A Management Services Organization (MSO) is a business entity created to handle the non-clinical functions of a medical practice, such as billing, human resources, IT support, and marketing. It acts like an outsourced C-suite for the practice.
How does the MSO structure separate clinical and non-clinical functions?
The MSO structure separates a medical practice into two entities: The Professional Corporation (PC), which is the clinical practice responsible for patient care and owned by physicians, and the MSO, which owns the practice’s physical assets and employs non-clinical staff.
Why is the MSO model popular in private equity acquisitions of medical practices?
The MSO model allows non-physician investors to own and manage the business side of a practice while leaving clinical decisions to physicians. This separation allows physicians to offload administrative tasks, access capital for growth, and focus on patient care.
Can you provide an example of how an MSO is used in healthcare mergers and acquisitions?

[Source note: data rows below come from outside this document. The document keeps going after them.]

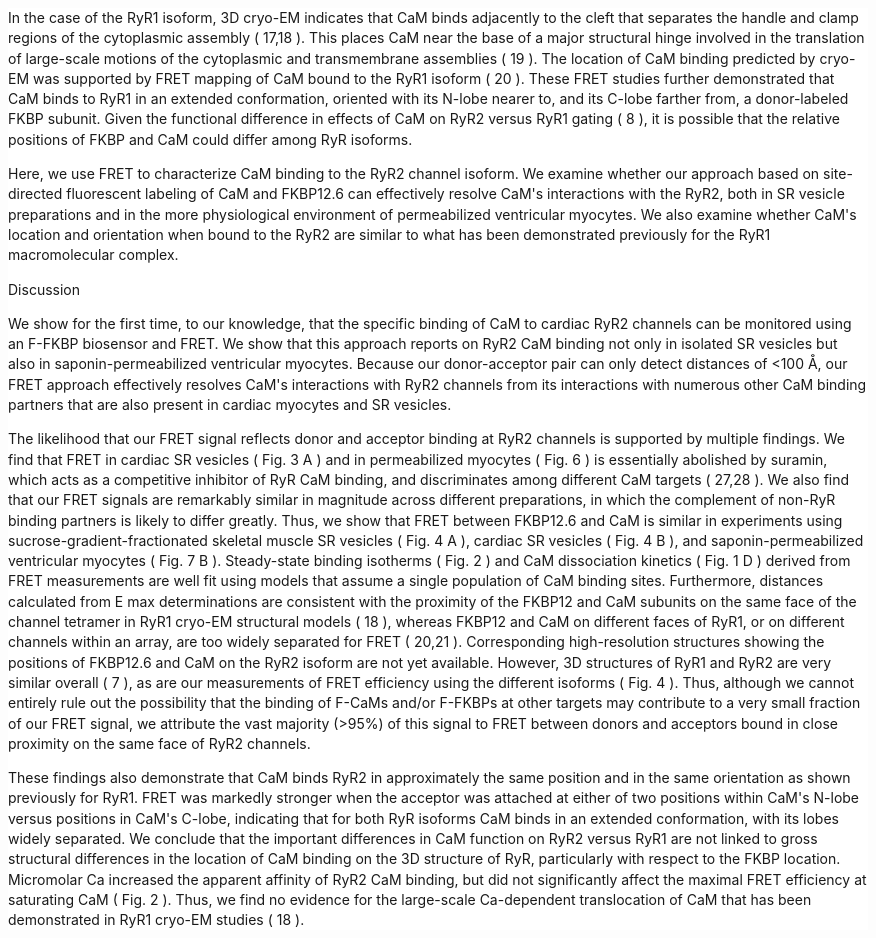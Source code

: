 In the case of the RyR1 isoform, 3D cryo-EM indicates that CaM binds adjacently to the cleft that separates the handle and clamp regions of the cytoplasmic assembly ( 17,18 ). This places CaM near the base of a major structural hinge involved in the translation of large-scale motions of the cytoplasmic and transmembrane assemblies ( 19 ). The location of CaM binding predicted by cryo-EM was supported by FRET mapping of CaM bound to the RyR1 isoform ( 20 ). These FRET studies further demonstrated that CaM binds to RyR1 in an extended conformation, oriented with its N-lobe nearer to, and its C-lobe farther from, a donor-labeled FKBP subunit. Given the functional difference in effects of CaM on RyR2 versus RyR1 gating ( 8 ), it is possible that the relative positions of FKBP and CaM could differ among RyR isoforms.

Here, we use FRET to characterize CaM binding to the RyR2 channel isoform. We examine whether our approach based on site-directed fluorescent labeling of CaM and FKBP12.6 can effectively resolve CaM's interactions with the RyR2, both in SR vesicle preparations and in the more physiological environment of permeabilized ventricular myocytes. We also examine whether CaM's location and orientation when bound to the RyR2 are similar to what has been demonstrated previously for the RyR1 macromolecular complex.

Discussion

We show for the first time, to our knowledge, that the specific binding of CaM to cardiac RyR2 channels can be monitored using an F-FKBP biosensor and FRET. We show that this approach reports on RyR2 CaM binding not only in isolated SR vesicles but also in saponin-permeabilized ventricular myocytes. Because our donor-acceptor pair can only detect distances of <100 Å, our FRET approach effectively resolves CaM's interactions with RyR2 channels from its interactions with numerous other CaM binding partners that are also present in cardiac myocytes and SR vesicles.

The likelihood that our FRET signal reflects donor and acceptor binding at RyR2 channels is supported by multiple findings. We find that FRET in cardiac SR vesicles ( Fig. 3 A ) and in permeabilized myocytes ( Fig. 6 ) is essentially abolished by suramin, which acts as a competitive inhibitor of RyR CaM binding, and discriminates among different CaM targets ( 27,28 ). We also find that our FRET signals are remarkably similar in magnitude across different preparations, in which the complement of non-RyR binding partners is likely to differ greatly. Thus, we show that FRET between FKBP12.6 and CaM is similar in experiments using sucrose-gradient-fractionated skeletal muscle SR vesicles ( Fig. 4 A ), cardiac SR vesicles ( Fig. 4 B ), and saponin-permeabilized ventricular myocytes ( Fig. 7 B ). Steady-state binding isotherms ( Fig. 2 ) and CaM dissociation kinetics ( Fig. 1 D ) derived from FRET measurements are well fit using models that assume a single population of CaM binding sites. Furthermore, distances calculated from E max determinations are consistent with the proximity of the FKBP12 and CaM subunits on the same face of the channel tetramer in RyR1 cryo-EM structural models ( 18 ), whereas FKBP12 and CaM on different faces of RyR1, or on different channels within an array, are too widely separated for FRET ( 20,21 ). Corresponding high-resolution structures showing the positions of FKBP12.6 and CaM on the RyR2 isoform are not yet available. However, 3D structures of RyR1 and RyR2 are very similar overall ( 7 ), as are our measurements of FRET efficiency using the different isoforms ( Fig. 4 ). Thus, although we cannot entirely rule out the possibility that the binding of F-CaMs and/or F-FKBPs at other targets may contribute to a very small fraction of our FRET signal, we attribute the vast majority (>95%) of this signal to FRET between donors and acceptors bound in close proximity on the same face of RyR2 channels.

These findings also demonstrate that CaM binds RyR2 in approximately the same position and in the same orientation as shown previously for RyR1. FRET was markedly stronger when the acceptor was attached at either of two positions within CaM's N-lobe versus positions in CaM's C-lobe, indicating that for both RyR isoforms CaM binds in an extended conformation, with its lobes widely separated. We conclude that the important differences in CaM function on RyR2 versus RyR1 are not linked to gross structural differences in the location of CaM binding on the 3D structure of RyR, particularly with respect to the FKBP location. Micromolar Ca increased the apparent affinity of RyR2 CaM binding, but did not significantly affect the maximal FRET efficiency at saturating CaM ( Fig. 2 ). Thus, we find no evidence for the large-scale Ca-dependent translocation of CaM that has been demonstrated in RyR1 cryo-EM studies ( 18 ).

In a typical scenario, a group of physicians sells their practice’s non-clinical assets to an MSO owned by a private equity firm. They receive upfront cash and may retain some ownership in the MSO. The clinical practice becomes a Professional Corporation that contracts the MSO for management services, gaining administrative support and operational efficiencies.
What are some related terms important to understand the MSO model?
Important related terms include Corporate Practice of Medicine (CPOM), which refers to laws requiring the MSO structure; Roll-Up Strategy, where multiple practices are combined via an MSO; and Management Services Agreements, the contracts governing relationships between the clinical practice and the MSO.